Osman Hamdi Bey Dönemi
1881 yılında Sadrazam Edhem Paşa’nın oğlu Osman Hamdi Bey’in müze müdürlüğüne atanmasıyla Türk müzeciliği önemli gelişmeler kaydetmiştir. Nemrud Dağı, Myrina, Kyme ve Ailoia Nekropolleri ile Lagina Hekate Tapınağı’nda yapılan kazılar sonucu elde edilen çok sayıda eser için yeni bir müze binasına ihtiyaç duyulmuştur.
Müze Binası ve Mimari Özellikleri
İstanbul Arkeoloji Müzeleri binası, dünyada müze binası olarak inşa edilmiş ender yapılardan biridir. 1891 yılında ziyarete açılan ve İstanbul’daki Neo-Klasik mimarinin en güzel ve görkemli örneklerinden biri olan Arkeoloji Müzesi, cephesinin ihtişamı ile son derece dikkat çekici bir mimariye sahiptir. Uzun cephede geniş merdivenlerle ulaşılan iki girişi, dörder sütun ve alınlıklarla bir tapınak görünümündedir. Alınlık üzerinde bulunan kufi üsluptaki Osmanlıca yazıda ‘Asar-ı Atika Müzesi’ (Eski Eserler Müzesi) yazmaktadır.
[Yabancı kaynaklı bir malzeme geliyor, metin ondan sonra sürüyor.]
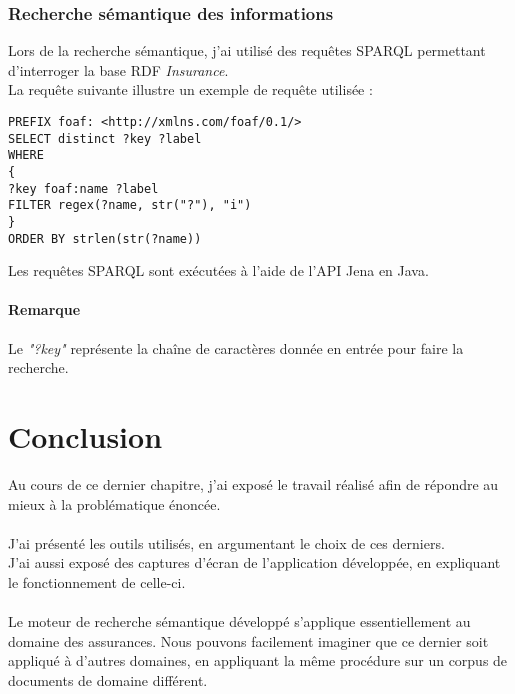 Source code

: \documentclass[12pt, a4paper, oneside]{book}
\begin{document}
\subsubsection{Recherche sémantique des informations}
 
 Lors de la recherche sémantique, j'ai utilisé des requêtes SPARQL permettant d'interroger la base RDF \emph{Insurance}.\\
La requête suivante illustre un exemple de requête utilisée :
\begin{verbatim}
PREFIX foaf: <http://xmlns.com/foaf/0.1/>
SELECT distinct ?key ?label
WHERE
{
?key foaf:name ?label
FILTER regex(?name, str("?"), "i")
}
ORDER BY strlen(str(?name))
\end{verbatim}

Les requêtes SPARQL sont exécutées à l'aide de l'API Jena en Java.

\paragraph{Remarque}

Le \emph{"?key"} représente la chaîne de caractères donnée en entrée pour faire la recherche.

\section{Conclusion}

Au cours de ce dernier chapitre, j'ai exposé le travail réalisé afin de répondre au mieux à la problématique énoncée.
\paragraph{}
J'ai présenté les outils utilisés, en argumentant le choix de ces derniers.\\
J'ai aussi exposé des captures d'écran de l'application développée, en expliquant le fonctionnement de celle-ci. 

\paragraph{}
Le moteur de recherche sémantique développé s'applique essentiellement au domaine des assurances.
Nous pouvons facilement imaginer que ce dernier soit appliqué à d'autres domaines, en appliquant la même procédure sur un corpus de documents de domaine différent.
 













\end{document}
Bu yazının üzerinde bulunan Tuğra, Klasik Bina’yı inşa ettiren Osmanlı Padişahı II. Abdülhamid’e aittir.
İstanbul Arkeoloji Müzeleri, Türkiye’nin ve dünyanın dört bir yanından gelen ziyaretçilerine zengin tarih ve kültür mirasını sunmaktadır.